我有多个清单。我需要找到一种方法来生成每个列表中与所有列表相比的唯一项目列表。有没有简单或直接的方法可以做到这一点。我知道这些列表基本上可以用作集合。

Answer 1

import collections

def uniques(*args):
    """For an arbitrary number of sequences,
           return the items in each sequence which
            do not occur in any of the other sequences
    """

    # ensure that each value only occurs once in each sequence
    args = [set(a) for a in args]

    seen = collections.defaultdict(int)
    for a in args:
        for i in a:
            seen[i] += 1
    # seen[i] = number of sequences in which value i occurs

    # for each sequence, return items
    #  which only occur in one sequence (ie this one)
    return [[i for i in a if seen[i]==1] for a in args]

所以

uniques([1,1,2,3,5], [2,3,4,5], [3,3,3,9])  ->  [[1], [4], [9]]

Answer 2

使用集合类和其中定义的集合操作：

>>> l1 = [1,2,3,4,5,5]
>>> l2 = [3,4,4,6,7]
>>> set(l1) ^ set(l2)    # symmetric difference
set([1, 2, 5, 6, 7])

编辑：啊，误读了你的问题。如果您的意思是“l1 中的唯一元素不在 l2、l3、...、ln 中的任何一个中，那么：

l1set = set(l1)
for L in list_of_lists:   # list_of_lists = [l2, l3, ..., ln]
    l1set = l1set - set(L)

Answer 3

l1 = [4, 6, 3, 7]
l2 = [5, 5, 3, 1]
l3 = [2, 5, 4, 3]
l4 = [9, 8, 7, 6]

# first find the union of the "other" lists
l_union = reduce(set.union, (map(set, (l1, l2, l3))))

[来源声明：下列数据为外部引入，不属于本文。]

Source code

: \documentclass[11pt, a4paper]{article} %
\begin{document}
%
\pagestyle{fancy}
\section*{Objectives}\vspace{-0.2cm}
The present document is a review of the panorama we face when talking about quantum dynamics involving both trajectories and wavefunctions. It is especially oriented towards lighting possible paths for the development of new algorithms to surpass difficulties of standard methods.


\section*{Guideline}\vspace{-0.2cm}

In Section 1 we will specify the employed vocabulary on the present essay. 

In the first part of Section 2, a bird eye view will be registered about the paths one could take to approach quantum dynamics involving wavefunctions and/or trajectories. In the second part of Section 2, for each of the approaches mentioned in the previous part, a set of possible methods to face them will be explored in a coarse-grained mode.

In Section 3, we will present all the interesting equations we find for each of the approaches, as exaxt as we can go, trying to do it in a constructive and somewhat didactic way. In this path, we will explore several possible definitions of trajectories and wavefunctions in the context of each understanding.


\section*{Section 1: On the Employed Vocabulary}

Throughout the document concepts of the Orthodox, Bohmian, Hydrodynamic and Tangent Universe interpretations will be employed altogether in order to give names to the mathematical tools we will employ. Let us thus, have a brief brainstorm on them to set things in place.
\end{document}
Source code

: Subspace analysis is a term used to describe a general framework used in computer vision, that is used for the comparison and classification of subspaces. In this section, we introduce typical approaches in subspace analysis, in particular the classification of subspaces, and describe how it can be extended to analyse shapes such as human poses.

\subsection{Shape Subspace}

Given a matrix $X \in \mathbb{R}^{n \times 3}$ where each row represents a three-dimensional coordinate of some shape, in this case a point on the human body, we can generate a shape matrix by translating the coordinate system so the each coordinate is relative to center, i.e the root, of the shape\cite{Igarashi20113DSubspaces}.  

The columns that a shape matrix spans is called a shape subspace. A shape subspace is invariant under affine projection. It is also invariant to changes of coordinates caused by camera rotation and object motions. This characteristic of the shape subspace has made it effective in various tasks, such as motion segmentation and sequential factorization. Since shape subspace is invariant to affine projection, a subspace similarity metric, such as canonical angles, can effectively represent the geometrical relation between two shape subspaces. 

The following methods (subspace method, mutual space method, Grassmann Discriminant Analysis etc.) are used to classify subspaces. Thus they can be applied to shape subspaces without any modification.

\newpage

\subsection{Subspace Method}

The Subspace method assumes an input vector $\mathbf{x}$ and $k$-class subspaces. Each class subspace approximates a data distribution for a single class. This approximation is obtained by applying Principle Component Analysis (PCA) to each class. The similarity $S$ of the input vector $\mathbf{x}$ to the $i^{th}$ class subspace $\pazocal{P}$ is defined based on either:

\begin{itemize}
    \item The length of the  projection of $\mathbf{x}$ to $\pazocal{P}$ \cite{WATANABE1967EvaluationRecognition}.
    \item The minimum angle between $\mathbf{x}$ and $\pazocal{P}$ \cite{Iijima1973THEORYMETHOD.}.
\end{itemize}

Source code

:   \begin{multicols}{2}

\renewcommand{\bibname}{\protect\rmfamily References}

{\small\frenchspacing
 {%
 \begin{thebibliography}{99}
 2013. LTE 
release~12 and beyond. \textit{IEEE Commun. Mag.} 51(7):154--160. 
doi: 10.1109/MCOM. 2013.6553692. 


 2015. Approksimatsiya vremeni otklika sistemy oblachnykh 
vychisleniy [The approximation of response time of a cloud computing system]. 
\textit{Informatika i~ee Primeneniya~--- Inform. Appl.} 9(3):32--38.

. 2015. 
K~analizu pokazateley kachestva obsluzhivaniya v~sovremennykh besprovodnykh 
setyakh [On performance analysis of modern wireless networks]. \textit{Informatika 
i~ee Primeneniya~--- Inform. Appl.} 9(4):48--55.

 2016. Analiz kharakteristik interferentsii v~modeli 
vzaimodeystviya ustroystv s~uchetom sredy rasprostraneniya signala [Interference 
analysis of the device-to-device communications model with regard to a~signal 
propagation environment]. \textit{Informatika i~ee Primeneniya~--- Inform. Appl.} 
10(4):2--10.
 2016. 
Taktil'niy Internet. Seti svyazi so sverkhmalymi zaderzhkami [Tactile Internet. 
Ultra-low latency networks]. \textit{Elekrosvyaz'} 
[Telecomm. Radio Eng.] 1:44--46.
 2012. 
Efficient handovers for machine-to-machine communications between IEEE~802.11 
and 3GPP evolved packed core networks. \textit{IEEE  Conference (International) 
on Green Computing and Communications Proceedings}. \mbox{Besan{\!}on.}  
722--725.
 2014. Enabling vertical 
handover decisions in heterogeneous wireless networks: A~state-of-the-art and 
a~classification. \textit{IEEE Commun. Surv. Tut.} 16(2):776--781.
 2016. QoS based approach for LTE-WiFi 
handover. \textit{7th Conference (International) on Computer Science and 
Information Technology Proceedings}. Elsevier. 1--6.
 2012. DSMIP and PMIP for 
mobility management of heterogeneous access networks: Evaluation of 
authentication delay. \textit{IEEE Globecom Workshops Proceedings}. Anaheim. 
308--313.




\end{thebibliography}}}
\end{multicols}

# then subtract the union from the remaining list
uniques = set(l4) - l_union

print uniques

结果：

>>> set([8, 9])

Answer 4

for l in lists:
  s = set(l)
  for o in lists:
    if o != l:
      s -= set(o)

  # At this point, s holds the items unique to l

为了提高效率，您可以将所有列表一次转换为集合。

Answer 5

import itertools

# Test set
lists = []
lists.append([1,2,3,4,5,5])
lists.append([3,4,4,6,7])
lists.append([7,])
lists.append([8,9])
lists.append([10,10])

# Join all the lists removing the duplicates in each list
join_lists = []
for list_ in lists:
    join_lists.extend(set(list_))

# First, sort
join_lists.sort()

# Then, list only the groups with one element
print [ key for key, grp in itertools.groupby(join_lists) if len(list(grp)) < 2 ]

#>>> [1, 2, 6, 8, 9]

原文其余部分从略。